# [Physics] Limit on geothermal energy that could be extracted before the earth’s magnetic field collapsed

energyheatrenewable energy

This is more of a theoretical thought-experiment question.

Basically, how much geothermal energy can we extract before the loss of the magnetic field makes it a terribly bad idea?

Will the geothermal energy inside the earth now, which is lost through "natural processes", last until the end of the Sun (say, another 5billion years?) And if so, how much excess is leftover?

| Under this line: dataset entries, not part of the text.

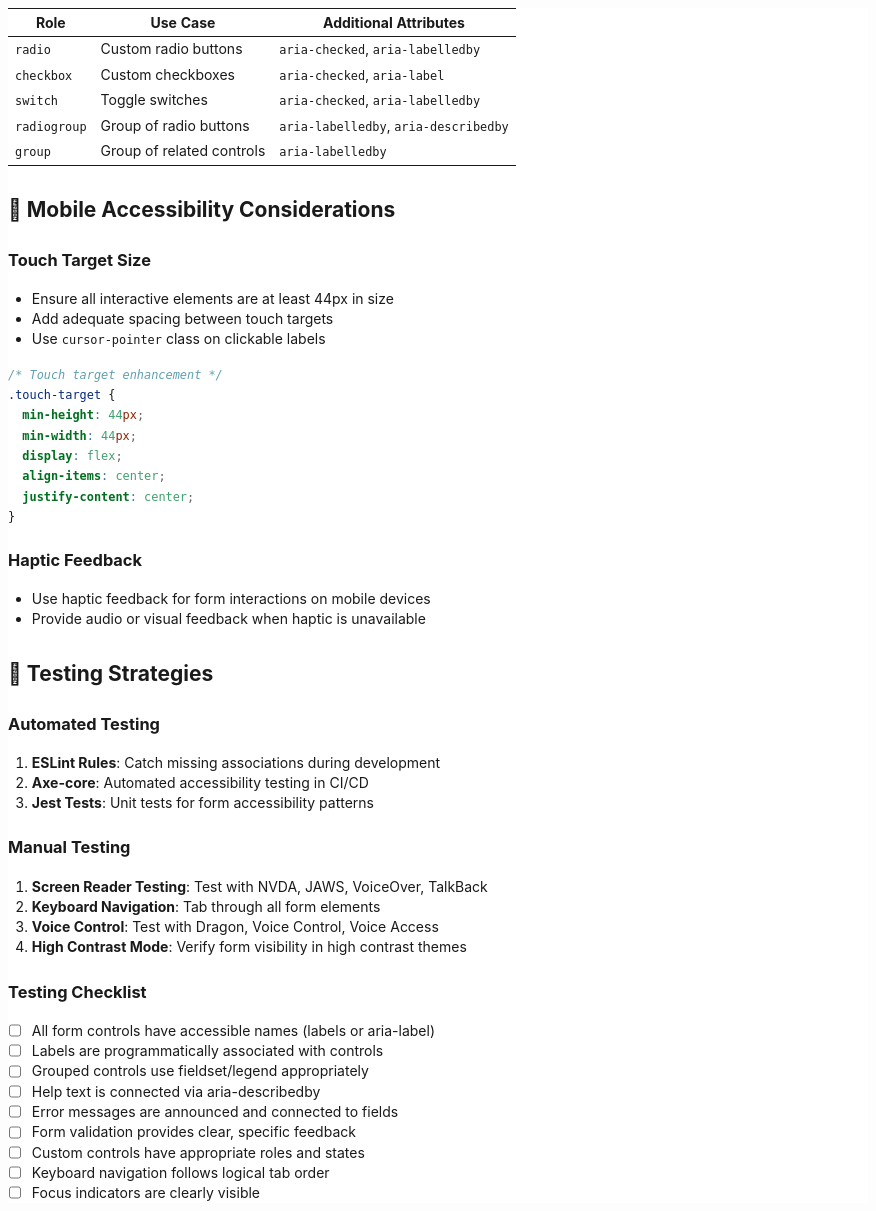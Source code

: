 | Role | Use Case | Additional Attributes |
|------|----------|----------------------|
| `radio` | Custom radio buttons | `aria-checked`, `aria-labelledby` |
| `checkbox` | Custom checkboxes | `aria-checked`, `aria-label` |
| `switch` | Toggle switches | `aria-checked`, `aria-labelledby` |
| `radiogroup` | Group of radio buttons | `aria-labelledby`, `aria-describedby` |
| `group` | Group of related controls | `aria-labelledby` |

## 📱 Mobile Accessibility Considerations

### Touch Target Size
- Ensure all interactive elements are at least 44px in size
- Add adequate spacing between touch targets
- Use `cursor-pointer` class on clickable labels

```css
/* Touch target enhancement */
.touch-target {
  min-height: 44px;
  min-width: 44px;
  display: flex;
  align-items: center;
  justify-content: center;
}
```

### Haptic Feedback
- Use haptic feedback for form interactions on mobile devices
- Provide audio or visual feedback when haptic is unavailable

## 🧪 Testing Strategies

### Automated Testing
1. **ESLint Rules**: Catch missing associations during development
2. **Axe-core**: Automated accessibility testing in CI/CD
3. **Jest Tests**: Unit tests for form accessibility patterns

### Manual Testing
1. **Screen Reader Testing**: Test with NVDA, JAWS, VoiceOver, TalkBack
2. **Keyboard Navigation**: Tab through all form elements
3. **Voice Control**: Test with Dragon, Voice Control, Voice Access
4. **High Contrast Mode**: Verify form visibility in high contrast themes

### Testing Checklist

- [ ] All form controls have accessible names (labels or aria-label)
- [ ] Labels are programmatically associated with controls
- [ ] Grouped controls use fieldset/legend appropriately
- [ ] Help text is connected via aria-describedby
- [ ] Error messages are announced and connected to fields
- [ ] Form validation provides clear, specific feedback
- [ ] Custom controls have appropriate roles and states
- [ ] Keyboard navigation follows logical tab order
- [ ] Focus indicators are clearly visible
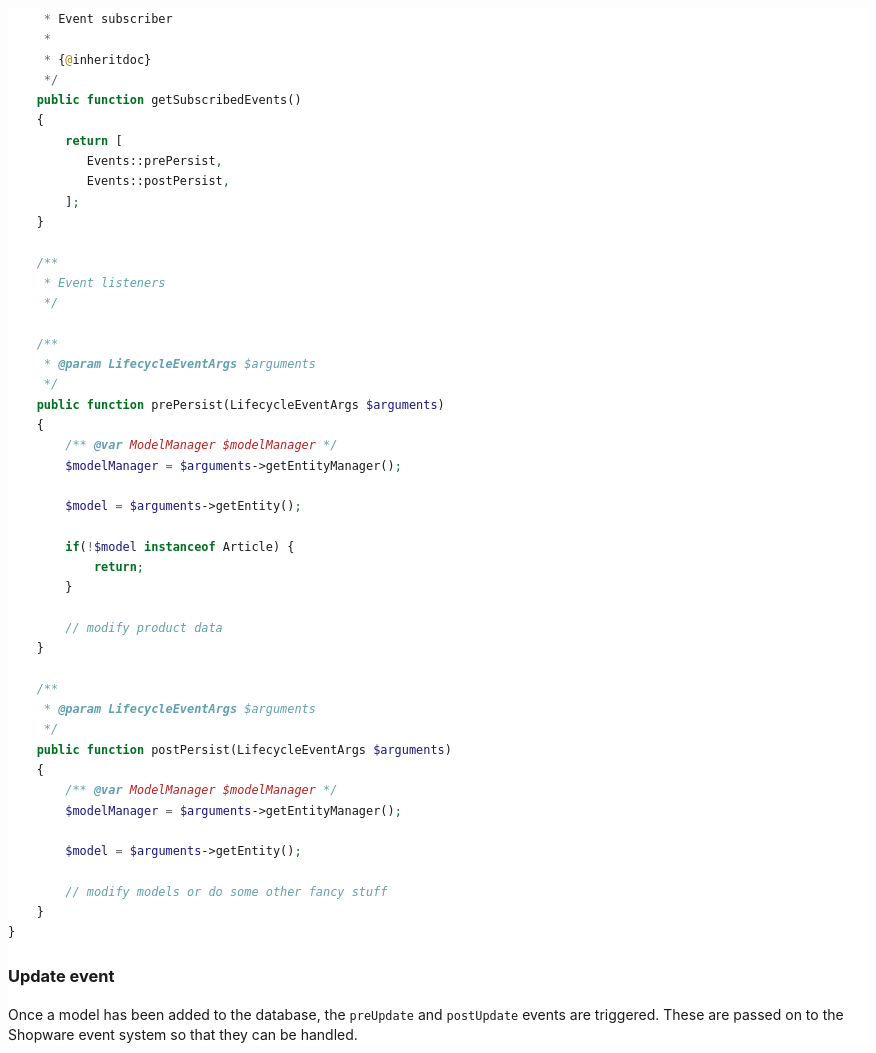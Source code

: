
 ```php
     * Event subscriber
     * 
     * {@inheritdoc}
     */
    public function getSubscribedEvents()
    {
        return [
           Events::prePersist,
           Events::postPersist,
        ];
    }
    
    /**
     * Event listeners
     */

    /**
     * @param LifecycleEventArgs $arguments
     */
    public function prePersist(LifecycleEventArgs $arguments)
    {
        /** @var ModelManager $modelManager */
        $modelManager = $arguments->getEntityManager();

        $model = $arguments->getEntity();

        if(!$model instanceof Article) {
            return;
        }

        // modify product data
    }

    /**
     * @param LifecycleEventArgs $arguments
     */
    public function postPersist(LifecycleEventArgs $arguments)
    {
        /** @var ModelManager $modelManager */
        $modelManager = $arguments->getEntityManager();

        $model = $arguments->getEntity();

        // modify models or do some other fancy stuff
    }
}
```

### Update event
Once a model has been added to the database, the `preUpdate` and `postUpdate` events are triggered. These are passed on to the Shopware event system so that they can be handled.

a) do we know how much thermal energy there is? Call this: A

b) do we know at what point the core would stop producing a magnetic field? (ie: is it when the iron in the core is no longer molten?) Call this: B

c) do we know the rate that heat is radiated out naturally? Call the annual rate: C

So I guess: A-B – (5.0 * 10^9 * C) is the amount of heat for "safe" geothermal extraction?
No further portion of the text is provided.